UCC withholds some results amid allegations of cheating

College confirms it is looking into possible breach of examination procedures

Certain students from the UCC business information systems course are alleged to have “outsourced” key aspects of a final-year project which involved computer coding, according to college sources. Photograph: Matt Kavanagh

Certain students from the UCC business information systems course are alleged to have “outsourced” key aspects of a final-year project which involved computer coding, according to college sources. Photograph: Matt Kavanagh

 

University College Cork has withheld the results of a number of final-year degree students amid allegations of cheating and breaches of exam procedures.

Students from the business information systems course are alleged to have “outsourced” key aspects of a final-year project which involved computer coding, according to college sources.

UCC confirmed in a statement it is involved in “an ongoing process with a small number of students regarding possible breach of its examination procedures”.

It says it will not comment further on the basis the process has not yet been completed.
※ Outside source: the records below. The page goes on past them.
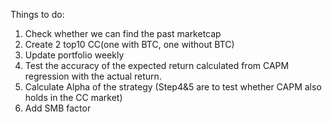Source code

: Things to do: 
1. Check whether we can find the past marketcap
2. Create 2 top10 CC(one with BTC, one without BTC)
3. Update portfolio weekly
4. Test the accuracy of the expected return calculated from CAPM regression with the actual return.
5. Calculate Alpha of the strategy (Step4&5 are to test whether CAPM also holds in the CC market) 
6. Add SMB factor
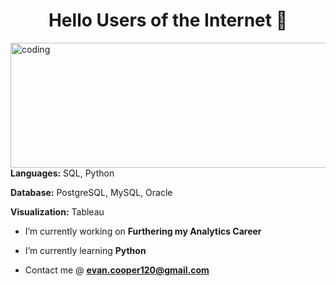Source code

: <h1 align="center">Hello Users of the Internet 👋</h1> 
<img align="left" alt="coding" width="800" height="200" src="https://github.com/evanjcooper/evanjcooper/assets/149256581/c0cadce8-270b-40a0-91c0-9b31d92cb0b4">



<h2 align="left"> </h2>

**Languages:** SQL, Python

**Database:** PostgreSQL, MySQL, Oracle

**Visualization:** Tableau


-  I’m currently working on **Furthering my Analytics Career**

-  I’m currently learning **Python**

-  Contact me @ **evan.cooper120@gmail.com**





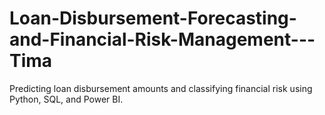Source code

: # Loan-Disbursement-Forecasting-and-Financial-Risk-Management---Tima
Predicting loan disbursement amounts and classifying financial risk using Python, SQL, and Power BI.
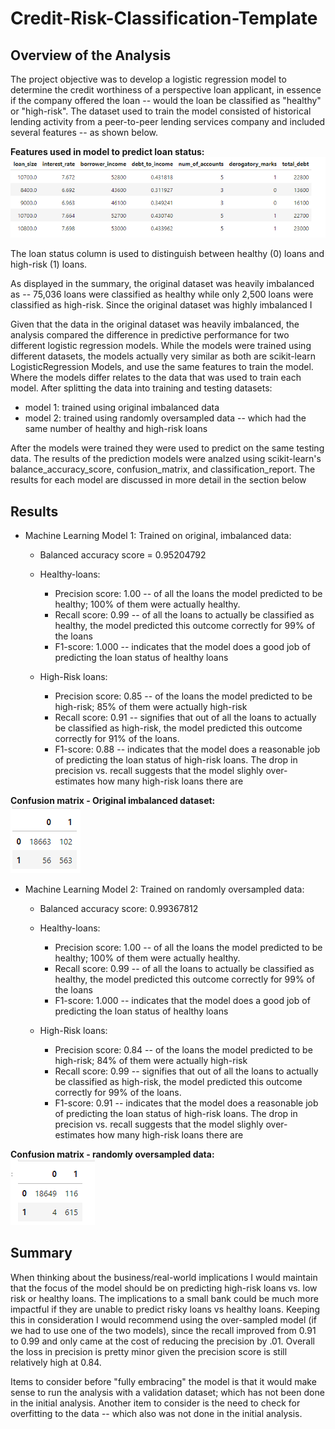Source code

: # Credit-Risk-Classification-Template

## Overview of the Analysis

The project objective was to develop a logistic regression model to determine the credit worthiness of a perspective loan applicant, in essence if the company offered the loan -- would the loan be classified as "healthy" or "high-risk". 
The dataset used to train the model consisted of historical lending activity from a peer-to-peer lending services company and included several features -- as shown below.

**Features used in model to predict loan status:<br>**
![Summary DataFrame displaying all features used in predicting loan status](/Images/features-dataframe.png)

The loan status column is used to distinguish between healthy (0) loans and high-risk (1) loans.  


As displayed in the summary, the original dataset was heavily imbalanced as -- 75,036 loans were classified as healthy while only 2,500 loans were classified as high-risk.  Since the original dataset was highly imbalanced I 


Given that the data in the original dataset was heavily imbalanced, the analysis compared the difference in predictive performance for two different logistic regression models. While the models were trained using different datasets, the models actually very similar as both are scikit-learn LogisticRegression Models, and use the same features to train the model.  Where the models differ relates to the data that was used to train each model.  After splitting the data into training and testing datasets:
 * model 1: trained using original imbalanced data
 * model 2: trained using randomly oversampled data -- which had the same number of healthy and high-risk loans

After the models were trained they were used to predict on the same testing data. The results of the prediction models were analzed using scikit-learn's balance_accuracy_score, confusion_matrix, and classification_report.  The results for each model are discussed in more detail in the section below

## Results
* Machine Learning Model 1: Trained on original, imbalanced data:
    * Balanced accuracy score = 0.95204792
    * Healthy-loans:
        * Precision score: 1.00 -- of all the loans the model predicted to be healthy; 100% of them were actually healthy.
        * Recall score: 0.99 -- of all the loans to actually be classified as healthy, the model predicted this outcome correctly for 99% of the loans
        * F1-score: 1.000 -- indicates that the model does a good job of predicting the loan status of healthy loans
      
    * High-Risk loans:
        * Precision score: 0.85 -- of the loans the model predicted to be high-risk; 85% of them were actually high-risk
        * Recall score: 0.91 -- signifies that out of all the loans to actually be classified as high-risk, the model predicted this outcome correctly for 91% of the loans.
        * F1-score: 0.88 -- indicates that the model does a reasonable job of predicting the loan status of high-risk loans. The drop in precision vs. recall suggests that the model slighly over-estimates how many high-risk loans there are

**Confusion matrix - Original imbalanced dataset:**<br>
    ![Confusion matrix shows healthy loans (18663 to 102) and high-risk loans (56 to 563)](/Images/original-confusion-matrix.png)

* Machine Learning Model 2: Trained on randomly oversampled data:
    * Balanced accuracy score: 0.99367812
    * Healthy-loans:
        * Precision score: 1.00 -- of all the loans the model predicted to be healthy; 100% of them were actually healthy.
        * Recall score: 0.99 -- of all the loans to actually be classified as healthy, the model predicted this outcome correctly for 99% of the loans
        * F1-score: 1.000 -- indicates that the model does a good job of predicting the loan status of healthy loans
      
    * High-Risk loans:
        * Precision score: 0.84 -- of the loans the model predicted to be high-risk; 84% of them were actually high-risk
        * Recall score: 0.99 -- signifies that out of all the loans to actually be classified as high-risk, the model predicted this outcome correctly for 99% of the loans.
        * F1-score: 0.91 -- indicates that the model does a reasonable job of predicting the loan status of high-risk loans. The drop in precision vs. recall suggests that the model slighly over-estimates how many high-risk loans there are
        
**Confusion matrix - randomly oversampled data:<br>**
    ![Confusion matrix shows healthy loans (18649 to 116) and high-risk loans (4 to 615)](/Images/oversampled-confusion-matrix.png)

## Summary
When thinking about the business/real-world implications I would maintain that the focus of the model should be on predicting high-risk loans vs. low risk or healthy loans.  The implications to a small bank could be much more impactful if they are unable to predict risky loans vs healthy loans.  Keeping this in consideration I would recommend using the over-sampled model (if we had to use one of the two models), since the recall improved from 0.91 to 0.99 and only came at the cost of reducing the precision by .01.  Overall the loss in precision is pretty minor given the precision score is still relatively high at 0.84.

Items to consider before "fully embracing" the model is that it would make sense to run the analysis with a validation dataset; which has not been done in the initial analysis.  Another item to consider is the need to check for overfitting to the data -- which also was not done in the initial analysis.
All students at the university are required to sign a declaration that any project work they submit is wholly their own work.

Penalties for students who are found to have breached these regulations may range from receiving a mark of zero for a project to exclusion from the university.

The internal investigation is understood to have been prompted by a student at the college who initially alleged that up to 14 students may have been involved presenting other individuals’ work as their own.

This triggered an internal review involving the college’s lawyers.

Cleared of plagiarism

It is understood that a significant number have been cleared of plagiarism, while investigations are ongoing in a “small number” of cases.

The allegations highlight the growing difficulties facing colleges in tackling or investigating plagiarism and so-called “contract cheating”.

This can involve individuals or firms who provide written-to-order essays, dissertations or projects for students as part of their course work.

New laws being drafted by Minister for Education Richard Bruton will make it an offence to provide or advertise “cheating services” which aim to give students an unfair advantage over others.

There are dozens of essay-writing services available, although many insist they do not condone cheating.

The scale of cheating in Irish colleges is difficult to estimate, though there have been about 1,000 cases of students in Ireland being disciplined for plagiarism since 2010, according to figures compiled by The Irish Times last year.

The real number is likely to be significantly higher given that several universities did not provide figures.